--- RECORDS TO PROCESS Enclosed Below ---
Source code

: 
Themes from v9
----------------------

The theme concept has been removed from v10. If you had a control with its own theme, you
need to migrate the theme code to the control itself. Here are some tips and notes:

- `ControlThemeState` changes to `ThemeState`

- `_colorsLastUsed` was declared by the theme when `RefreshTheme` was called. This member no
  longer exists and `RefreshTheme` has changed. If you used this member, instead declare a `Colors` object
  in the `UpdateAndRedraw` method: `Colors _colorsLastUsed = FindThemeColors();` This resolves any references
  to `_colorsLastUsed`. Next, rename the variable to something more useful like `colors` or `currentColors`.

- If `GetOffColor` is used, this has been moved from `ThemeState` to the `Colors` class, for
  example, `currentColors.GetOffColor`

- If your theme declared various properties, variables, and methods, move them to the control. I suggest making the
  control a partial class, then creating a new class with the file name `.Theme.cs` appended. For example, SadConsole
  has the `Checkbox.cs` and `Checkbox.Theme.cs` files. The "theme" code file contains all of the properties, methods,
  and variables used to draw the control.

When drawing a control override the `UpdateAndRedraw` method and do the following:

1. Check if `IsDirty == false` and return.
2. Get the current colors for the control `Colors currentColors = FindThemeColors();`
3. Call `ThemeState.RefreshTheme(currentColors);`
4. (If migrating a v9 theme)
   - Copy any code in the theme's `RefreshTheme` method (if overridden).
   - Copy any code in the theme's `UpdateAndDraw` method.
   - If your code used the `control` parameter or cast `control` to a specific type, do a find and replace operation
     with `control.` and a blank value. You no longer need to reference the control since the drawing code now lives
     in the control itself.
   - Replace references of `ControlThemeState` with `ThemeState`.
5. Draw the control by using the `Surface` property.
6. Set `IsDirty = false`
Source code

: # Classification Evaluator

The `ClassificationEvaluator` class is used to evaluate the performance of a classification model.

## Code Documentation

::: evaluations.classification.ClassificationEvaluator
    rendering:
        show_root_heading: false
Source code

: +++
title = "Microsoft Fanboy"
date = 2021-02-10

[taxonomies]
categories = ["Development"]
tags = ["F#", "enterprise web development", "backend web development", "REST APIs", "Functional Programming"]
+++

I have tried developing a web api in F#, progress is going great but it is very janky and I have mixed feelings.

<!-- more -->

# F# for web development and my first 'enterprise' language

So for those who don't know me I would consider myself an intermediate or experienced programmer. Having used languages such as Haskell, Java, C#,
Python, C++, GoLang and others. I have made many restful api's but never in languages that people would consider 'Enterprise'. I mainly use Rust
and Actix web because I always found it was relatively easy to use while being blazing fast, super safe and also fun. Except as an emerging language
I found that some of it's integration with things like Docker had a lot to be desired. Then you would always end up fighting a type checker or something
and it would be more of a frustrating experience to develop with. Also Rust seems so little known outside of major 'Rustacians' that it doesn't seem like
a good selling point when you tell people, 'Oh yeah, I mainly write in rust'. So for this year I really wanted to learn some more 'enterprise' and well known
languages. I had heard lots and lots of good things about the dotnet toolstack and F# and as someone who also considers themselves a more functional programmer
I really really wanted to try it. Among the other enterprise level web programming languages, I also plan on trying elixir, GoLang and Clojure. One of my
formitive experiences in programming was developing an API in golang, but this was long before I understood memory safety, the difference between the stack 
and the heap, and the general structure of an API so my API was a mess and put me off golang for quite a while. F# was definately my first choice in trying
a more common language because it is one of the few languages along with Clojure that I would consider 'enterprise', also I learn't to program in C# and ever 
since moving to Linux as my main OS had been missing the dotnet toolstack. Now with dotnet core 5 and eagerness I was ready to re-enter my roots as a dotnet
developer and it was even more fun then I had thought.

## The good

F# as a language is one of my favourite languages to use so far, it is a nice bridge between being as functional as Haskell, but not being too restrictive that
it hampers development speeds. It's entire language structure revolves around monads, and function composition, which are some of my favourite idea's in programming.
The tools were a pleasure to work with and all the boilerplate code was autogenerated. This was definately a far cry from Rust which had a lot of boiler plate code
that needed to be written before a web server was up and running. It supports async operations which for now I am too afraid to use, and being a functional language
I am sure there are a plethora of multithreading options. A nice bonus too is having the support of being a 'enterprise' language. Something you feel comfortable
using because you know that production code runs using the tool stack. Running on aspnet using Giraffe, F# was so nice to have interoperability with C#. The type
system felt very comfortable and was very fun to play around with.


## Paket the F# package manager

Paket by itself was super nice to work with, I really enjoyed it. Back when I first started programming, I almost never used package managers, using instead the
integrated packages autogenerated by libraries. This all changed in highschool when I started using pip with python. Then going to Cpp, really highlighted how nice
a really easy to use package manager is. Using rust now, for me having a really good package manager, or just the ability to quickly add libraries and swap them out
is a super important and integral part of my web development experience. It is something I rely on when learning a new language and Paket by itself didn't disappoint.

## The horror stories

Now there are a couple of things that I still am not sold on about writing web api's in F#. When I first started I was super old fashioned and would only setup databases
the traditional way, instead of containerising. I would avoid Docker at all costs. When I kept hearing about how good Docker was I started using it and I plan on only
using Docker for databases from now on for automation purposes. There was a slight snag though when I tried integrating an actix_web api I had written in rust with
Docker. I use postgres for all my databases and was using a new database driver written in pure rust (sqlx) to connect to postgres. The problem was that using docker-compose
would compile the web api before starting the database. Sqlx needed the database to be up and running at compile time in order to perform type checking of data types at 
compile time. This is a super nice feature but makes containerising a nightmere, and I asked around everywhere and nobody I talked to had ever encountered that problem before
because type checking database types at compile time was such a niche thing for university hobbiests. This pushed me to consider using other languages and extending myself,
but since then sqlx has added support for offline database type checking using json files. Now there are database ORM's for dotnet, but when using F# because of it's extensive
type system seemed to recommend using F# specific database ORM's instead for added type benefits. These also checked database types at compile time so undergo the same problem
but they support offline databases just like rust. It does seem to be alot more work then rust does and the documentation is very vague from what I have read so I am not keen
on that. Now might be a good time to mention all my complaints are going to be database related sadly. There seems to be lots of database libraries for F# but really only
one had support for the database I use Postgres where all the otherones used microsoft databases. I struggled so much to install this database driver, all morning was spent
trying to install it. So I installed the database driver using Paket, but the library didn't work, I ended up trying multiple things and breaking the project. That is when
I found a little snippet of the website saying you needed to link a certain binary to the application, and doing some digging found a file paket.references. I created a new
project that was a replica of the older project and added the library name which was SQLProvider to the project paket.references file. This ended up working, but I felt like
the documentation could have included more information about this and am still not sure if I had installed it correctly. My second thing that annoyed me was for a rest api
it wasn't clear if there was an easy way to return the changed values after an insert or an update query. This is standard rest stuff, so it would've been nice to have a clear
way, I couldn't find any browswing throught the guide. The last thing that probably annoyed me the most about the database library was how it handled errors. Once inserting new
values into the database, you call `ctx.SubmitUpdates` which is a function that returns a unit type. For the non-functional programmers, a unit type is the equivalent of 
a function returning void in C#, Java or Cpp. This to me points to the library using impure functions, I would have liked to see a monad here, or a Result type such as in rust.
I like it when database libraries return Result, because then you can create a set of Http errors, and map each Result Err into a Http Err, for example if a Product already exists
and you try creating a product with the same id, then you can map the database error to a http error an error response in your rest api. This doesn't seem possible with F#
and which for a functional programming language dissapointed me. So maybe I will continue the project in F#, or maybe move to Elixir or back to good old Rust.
--- End of Enclosed RECORDS TO PROCESS ---
TASK TO COMPLETE: Across the whole listing above, determine how many lines hold the word "developing". Only that number is wanted.

WRITTEN SOLUTION: 2